A la luz de estos hechos dramáticos, más que una ciudad para andar, Sevilla se ha convertido en una ciudad para correr. Y con un silbato en la boca. Ayer, la visita a los tres escenarios señalados, aun cumplimentándose a efectos meramente informativos, era descorazonadora. En el Duque, el estado del panel de mandos que en su día permitía abrir el portón del servicio no deja lugar a la duda: su último usuario iba armado con un sable láser. Al lado, varias torres de cajas de refrescos en plena faena de descarga recordaban aquella leyenda urbana por la cual todas las chicas modernas de Sevilla le pasan un pañuelito de papel a la boquilla de una lata antes de llevársela a los labios, desde que una de ellas vio que en cierta caseta de la Feria las apilaban detrás del váter de los tíos (en los servicios de la Feria, duele decirlo, no hay caballeros), de resultas de lo cual estaban en un estado que habría hecho vomitar al menos escrupuloso. No era el caso, desde luego. Pero con algo había que entretener la mente dado que el uso del aseo era inviable, incluso metiéndole músculos a la puerta para asombro de los figurantes.

Los otros dos especímenes de servicios públicos no ofrecían unas perspectivas mucho mejores. En el del Paseo de Colón, el único papel a la vista es un letrero donde se ofrece una señora para el cuidado de ancianos. En el de al lado del Hotel Alfonso XIII, junto a la entrada del aparcamiento subterráneo, no llega a tanto: un papelote pegado que dice que se busca al presidente de la Junta (un se busca más en plan western que en plan Wally) y una pintada que dice: Caca. Así, sin aposición ni despliegue gramatical alguno.

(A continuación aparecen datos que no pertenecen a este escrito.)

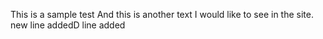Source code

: This is a sample test
And this is another text I would like to see in the site.
new line addedD
 line added


 
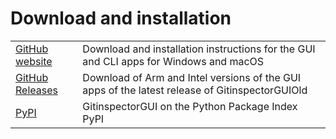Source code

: # Download and installation

|  |  |
|----|----|
| [GitHub website](https://github.com/davbeek/gitinspectorgui-old) | Download and installation instructions for the GUI and CLI apps for Windows and macOS |
| [GitHub Releases](https://github.com/davbeek/gitinspectorgui-old/releases) | Download of Arm and Intel versions of the GUI apps of the latest release of GitinspectorGUIOld |
| [PyPI](https://pypi.org/project/gitinspectorgui/) | GitinspectorGUI on the Python Package Index PyPI |
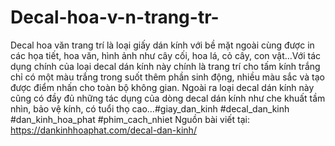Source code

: # Decal-hoa-v-n-trang-tr-
Decal hoa văn trang trí là loại giấy dán kính với bề mặt ngoài cùng được in các họa tiết, hoa văn, hình ảnh như cây cối, hoa lá, cỏ cây, con vật…Với tác dụng chính của loại decal dán kính này chính là trang trí cho tấm kính trắng chỉ có một màu trắng trong suốt thêm phần sinh động, nhiều màu sắc và tạo được điểm nhấn cho toàn bộ không gian. Ngoài ra loại decal dán kính này cũng có đầy đủ những tác dụng của dòng decal dán kính như che khuất tầm nhìn, bảo vệ kính, có tuổi thọ cao…#giay_dan_kinh #decal_dan_kinh #dan_kinh_hoa_phat #phim_cach_nhiet Nguồn bài viết tại: https://dankinhhoaphat.com/decal-dan-kinh/
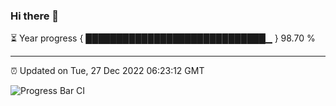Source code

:### Hi there 👋

⏳ Year progress { █████████████████████████████▁ } 98.70 %

---

⏰ Updated on Tue, 27 Dec 2022 06:23:12 GMT

![Progress Bar CI](https://github.com/ZhaoGui/ZhaoGui/workflows/Progress%20Bar%20CI/badge.svg)

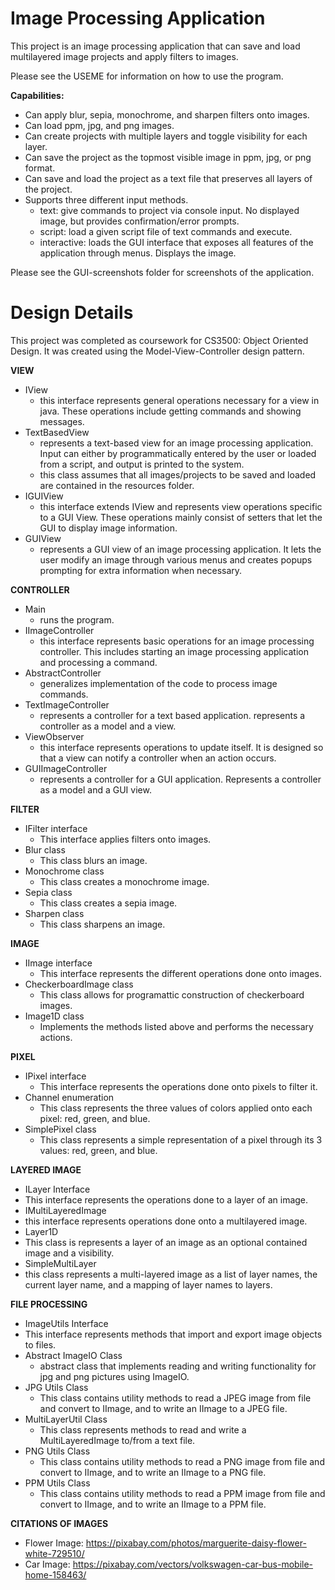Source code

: # Image Processing Application #

This project is an image processing application that can save and load multilayered image projects and apply filters to images. 

Please see the USEME for information on how to use the program.

**Capabilities:** 
* Can apply blur, sepia, monochrome, and sharpen filters onto images. 
* Can load ppm, jpg, and png images. 
* Can create projects with multiple layers and toggle visibility for each layer.
* Can save the project as the topmost visible image in ppm, jpg, or png format.  
* Can save and load the project as a text file that preserves all layers of the project. 
* Supports three different input methods. 
    * text: give commands to project via console input. No displayed image, but provides confirmation/error prompts. 
    * script: load a given script file of text commands and execute. 
    * interactive: loads the GUI interface that exposes all features of the application through menus. Displays the image. 

Please see the GUI-screenshots folder for screenshots of the application. 

# Design Details #
This project was completed as coursework for CS3500: Object Oriented Design. It was created using the Model-View-Controller design pattern. 

**VIEW**
* IView
    * this interface represents general operations necessary for a view in java. 
    These operations include getting commands and showing messages. 
* TextBasedView
    * represents a text-based view for an image processing application. 
      Input can either by programmatically entered by the user or loaded from a script, and
      output is printed to the system.
    * this class assumes that all images/projects to be saved and loaded are contained
      in the resources folder. 
* IGUIView
    * this interface extends IView and represents view operations specific to a GUI View. 
      These operations mainly consist of setters that let the GUI to display image information.
* GUIView
   * represents a GUI view of an image processing application. It lets
    the user modify an image through various menus and creates popups prompting for 
     extra information when necessary. 

**CONTROLLER**
* Main
  * runs the program. 
* IImageController
    * this interface represents basic operations for an image processing controller. This includes
    starting an image processing application and processing a command.
* AbstractController
   * generalizes implementation of the code to process image commands.
* TextImageController
    * represents a controller for a text based application. represents a controller as 
    a model and a view. 
* ViewObserver
  * this interface represents operations to update itself. It is designed so that a view
    can notify a controller when an action occurs.
* GUIImageController
    * represents a controller for a GUI application. Represents a controller as a model
    and a GUI view.

**FILTER**
* IFilter interface
  * This interface applies filters onto images.
* Blur class
  * This class blurs an image.
* Monochrome class
  * This class creates a monochrome image.
* Sepia class
  * This class creates a sepia image.
* Sharpen class
  * This class sharpens an image.

**IMAGE**
* IImage interface
  * This interface represents the different operations done onto images.
* CheckerboardImage class
  * This class allows for programattic construction of checkerboard images.
* Image1D class
  * Implements the methods listed above and performs the necessary actions. 

**PIXEL**
* IPixel interface
  * This interface represents the operations done onto pixels to filter it. 
* Channel enumeration
  * This class represents the three values of colors applied onto each pixel: red, green, and blue.
* SimplePixel class
  * This class represents a simple representation of a pixel through its 3 values: 
    red, green, and blue.
    
**LAYERED IMAGE**
 * ILayer Interface
  * This interface represents the operations done to a layer of an image.
 * IMultiLayeredImage
  * this interface represents operations done onto a multilayered image.
 * Layer1D
  * This class is represents a layer of an image as an optional contained image and a visibility.
 * SimpleMultiLayer
  * this class represents a multi-layered image as a list of layer names, the current layer
    name, and a mapping of layer names to layers. 
 
**FILE PROCESSING**
 * ImageUtils<T> Interface
  * This interface represents methods that import and export image objects to files.
 * Abstract ImageIO Class
   * abstract class that implements reading and writing functionality for jpg and png
    pictures using ImageIO. 
 * JPG Utils Class
   * This class contains utility methods to read a JPEG image from file and convert to IImage,
     and to write an IImage to a JPEG file.
 * MultiLayerUtil Class
   * This class represents methods to read and write a MultiLayeredImage to/from a text file.
 * PNG Utils Class
   * This class contains utility methods to read a PNG image from file and convert to IImage, and 
     to write an IImage to a PNG file.
 * PPM Utils Class
   * This class contains utility methods to read a PPM image from file and convert to IImage, 
     and to write an IImage to a PPM file.

**CITATIONS OF IMAGES**
* Flower Image: https://pixabay.com/photos/marguerite-daisy-flower-white-729510/
* Car Image: https://pixabay.com/vectors/volkswagen-car-bus-mobile-home-158463/
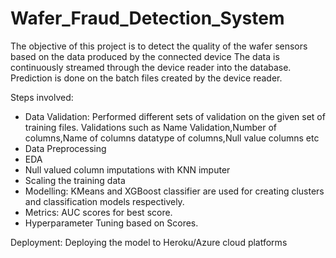# Wafer_Fraud_Detection_System
The objective of this project is to detect the quality of the wafer sensors based on the data produced by the connected device
The data is continuously streamed through the device reader into the database.
Prediction is done on the batch files created by the device reader.

Steps involved:

- Data Validation: Performed different sets of validation on the given set of training files. Validations such as Name Validation,Number of columns,Name of columns
  datatype of columns,Null value columns etc 
- Data Preprocessing
- EDA
- Null valued column imputations with KNN imputer
- Scaling the training data
- Modelling: KMeans and XGBoost classifier are used for creating clusters and classification models respectively.
- Metrics:  AUC scores for best score.
- Hyperparameter Tuning based on Scores.

Deployment: Deploying the model to Heroku/Azure cloud platforms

Un caca existencial, diríase; destemplado, nihilista, impotente ante un mundo que le cierra las puertas. Antaño, al menos estaban esos dos servicios bajo tierra que daban alivio al peatón tanto en el Duque como en el Archivo de Indias. Abajo, una guardesa con las piernas como las raíces de un viejo laurel de Indias te daba por dos pesetas una porción de papel higiénico -una y no más, Santo Tomás-. La cicatería del caso era para tomar ejemplo del poeta y componerle una elegía a su padre, pero al menos cabía desahogo, había vida después de la vida. Hasta que la escasez de papel, llegado el momento de usarlo, dejaba en el alma la misma congoja que esos otros versos manriqueños que advertían de "cuán presto se va el placer, cómo después de acordado da dolor, cómo a nuestro parecer, cualquier tiempo pasado fue mejor".

Solo quedan tres soluciones: un bar (tema para otra tesis), hacer cola para entrar en la Catedral y correr hacia la Fábrica de Tabacos. Cualquiera vale, "porque todo ha de pasar por tal manera". Dadas las circunstancias, llevar encima un libro de Jorge Manrique puede resultar providencial.